EXERCISE BRIEF: Your output should be the lines from the start of the data through the line containing "applies | [optional] |", exactly and nothing more.

[Stored data entries]
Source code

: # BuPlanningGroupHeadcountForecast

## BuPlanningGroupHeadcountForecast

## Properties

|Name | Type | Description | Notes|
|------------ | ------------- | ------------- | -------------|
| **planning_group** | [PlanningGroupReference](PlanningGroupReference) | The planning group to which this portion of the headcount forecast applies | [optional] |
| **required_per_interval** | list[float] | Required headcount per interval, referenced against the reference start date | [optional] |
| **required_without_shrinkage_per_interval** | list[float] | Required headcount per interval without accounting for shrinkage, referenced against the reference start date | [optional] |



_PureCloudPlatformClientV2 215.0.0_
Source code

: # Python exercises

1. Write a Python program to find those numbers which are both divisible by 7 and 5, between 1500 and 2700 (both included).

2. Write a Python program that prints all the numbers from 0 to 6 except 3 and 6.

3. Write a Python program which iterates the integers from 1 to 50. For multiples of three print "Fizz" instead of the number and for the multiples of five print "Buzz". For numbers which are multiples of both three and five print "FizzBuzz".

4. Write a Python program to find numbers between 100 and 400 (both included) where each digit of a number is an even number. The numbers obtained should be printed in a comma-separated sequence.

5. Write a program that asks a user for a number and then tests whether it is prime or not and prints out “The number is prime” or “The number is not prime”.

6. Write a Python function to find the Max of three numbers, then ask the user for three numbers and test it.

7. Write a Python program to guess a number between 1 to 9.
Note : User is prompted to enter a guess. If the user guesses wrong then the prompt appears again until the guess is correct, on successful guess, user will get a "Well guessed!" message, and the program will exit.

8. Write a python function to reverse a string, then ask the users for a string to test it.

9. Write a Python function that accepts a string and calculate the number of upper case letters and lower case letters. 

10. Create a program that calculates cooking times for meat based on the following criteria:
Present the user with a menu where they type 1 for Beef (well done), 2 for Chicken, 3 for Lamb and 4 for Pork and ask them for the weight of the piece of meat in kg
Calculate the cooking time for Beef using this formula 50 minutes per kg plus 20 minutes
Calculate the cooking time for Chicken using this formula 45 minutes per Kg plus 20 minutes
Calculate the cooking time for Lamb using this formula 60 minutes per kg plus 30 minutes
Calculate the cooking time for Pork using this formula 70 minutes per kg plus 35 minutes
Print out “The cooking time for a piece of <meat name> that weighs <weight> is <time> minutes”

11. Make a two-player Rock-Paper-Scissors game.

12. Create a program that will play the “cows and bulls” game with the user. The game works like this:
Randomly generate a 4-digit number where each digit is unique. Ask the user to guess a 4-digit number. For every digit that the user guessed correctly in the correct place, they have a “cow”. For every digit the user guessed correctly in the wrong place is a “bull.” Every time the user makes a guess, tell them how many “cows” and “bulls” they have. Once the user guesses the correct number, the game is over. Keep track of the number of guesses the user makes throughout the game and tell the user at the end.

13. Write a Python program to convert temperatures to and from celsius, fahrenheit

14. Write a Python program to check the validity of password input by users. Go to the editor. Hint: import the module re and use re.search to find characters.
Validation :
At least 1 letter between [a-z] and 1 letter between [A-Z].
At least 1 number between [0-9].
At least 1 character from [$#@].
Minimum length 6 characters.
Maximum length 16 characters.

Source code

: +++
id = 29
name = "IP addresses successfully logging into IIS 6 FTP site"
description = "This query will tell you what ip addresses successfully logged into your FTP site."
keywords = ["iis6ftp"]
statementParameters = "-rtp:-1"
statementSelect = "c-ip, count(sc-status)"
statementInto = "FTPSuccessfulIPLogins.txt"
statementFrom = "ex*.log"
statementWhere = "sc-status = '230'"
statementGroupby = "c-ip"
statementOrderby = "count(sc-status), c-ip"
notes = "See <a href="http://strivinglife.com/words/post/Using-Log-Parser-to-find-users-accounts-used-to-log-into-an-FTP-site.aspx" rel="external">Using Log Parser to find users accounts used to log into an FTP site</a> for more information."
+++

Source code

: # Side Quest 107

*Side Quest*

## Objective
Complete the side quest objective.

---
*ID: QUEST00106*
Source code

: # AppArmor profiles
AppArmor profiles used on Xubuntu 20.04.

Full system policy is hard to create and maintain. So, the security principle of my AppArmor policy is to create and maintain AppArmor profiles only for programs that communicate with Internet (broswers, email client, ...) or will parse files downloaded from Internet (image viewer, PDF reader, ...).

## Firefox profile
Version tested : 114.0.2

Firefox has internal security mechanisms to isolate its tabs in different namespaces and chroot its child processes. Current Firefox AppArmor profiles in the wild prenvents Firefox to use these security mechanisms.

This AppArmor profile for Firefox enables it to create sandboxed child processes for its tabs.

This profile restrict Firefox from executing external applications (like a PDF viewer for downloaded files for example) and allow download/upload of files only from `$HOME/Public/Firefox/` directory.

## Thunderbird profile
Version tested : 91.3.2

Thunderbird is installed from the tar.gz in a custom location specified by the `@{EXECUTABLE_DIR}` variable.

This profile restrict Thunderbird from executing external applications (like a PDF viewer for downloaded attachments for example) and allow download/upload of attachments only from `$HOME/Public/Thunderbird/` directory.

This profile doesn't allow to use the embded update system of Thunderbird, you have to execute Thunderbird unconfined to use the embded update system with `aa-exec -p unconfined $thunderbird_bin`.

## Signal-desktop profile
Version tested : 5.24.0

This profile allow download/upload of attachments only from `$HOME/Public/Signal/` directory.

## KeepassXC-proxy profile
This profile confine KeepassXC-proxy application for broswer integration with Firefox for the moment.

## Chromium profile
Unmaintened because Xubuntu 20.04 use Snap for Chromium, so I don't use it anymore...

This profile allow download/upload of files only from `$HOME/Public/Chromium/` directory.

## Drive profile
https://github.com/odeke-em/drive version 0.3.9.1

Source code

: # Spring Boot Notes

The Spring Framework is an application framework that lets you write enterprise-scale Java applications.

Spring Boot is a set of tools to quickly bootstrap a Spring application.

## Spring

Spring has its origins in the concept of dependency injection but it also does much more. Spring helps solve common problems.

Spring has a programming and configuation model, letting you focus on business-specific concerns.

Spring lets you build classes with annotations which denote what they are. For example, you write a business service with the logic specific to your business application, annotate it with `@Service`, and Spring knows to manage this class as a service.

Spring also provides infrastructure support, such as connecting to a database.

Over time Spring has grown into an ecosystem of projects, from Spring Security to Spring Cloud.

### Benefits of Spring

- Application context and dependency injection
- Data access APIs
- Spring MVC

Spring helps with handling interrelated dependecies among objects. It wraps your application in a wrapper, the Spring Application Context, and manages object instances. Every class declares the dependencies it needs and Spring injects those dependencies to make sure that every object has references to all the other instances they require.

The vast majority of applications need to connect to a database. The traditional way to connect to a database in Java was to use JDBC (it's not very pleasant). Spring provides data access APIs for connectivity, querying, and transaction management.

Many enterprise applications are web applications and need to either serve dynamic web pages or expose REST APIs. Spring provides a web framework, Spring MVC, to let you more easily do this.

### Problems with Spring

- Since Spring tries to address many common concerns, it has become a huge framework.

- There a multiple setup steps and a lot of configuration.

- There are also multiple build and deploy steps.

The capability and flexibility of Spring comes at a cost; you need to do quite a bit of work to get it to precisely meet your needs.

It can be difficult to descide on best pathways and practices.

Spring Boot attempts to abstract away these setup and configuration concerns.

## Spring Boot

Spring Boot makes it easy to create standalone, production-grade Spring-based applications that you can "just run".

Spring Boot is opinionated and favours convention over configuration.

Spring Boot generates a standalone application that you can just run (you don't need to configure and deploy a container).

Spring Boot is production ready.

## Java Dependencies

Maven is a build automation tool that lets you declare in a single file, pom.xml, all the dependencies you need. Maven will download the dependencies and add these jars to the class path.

TASK RESPONSE:
Source code

: # BuPlanningGroupHeadcountForecast

## BuPlanningGroupHeadcountForecast

## Properties

|Name | Type | Description | Notes|
|------------ | ------------- | ------------- | -------------|
| **planning_group** | [PlanningGroupReference](PlanningGroupReference) | The planning group to which this portion of the headcount forecast applies | [optional] |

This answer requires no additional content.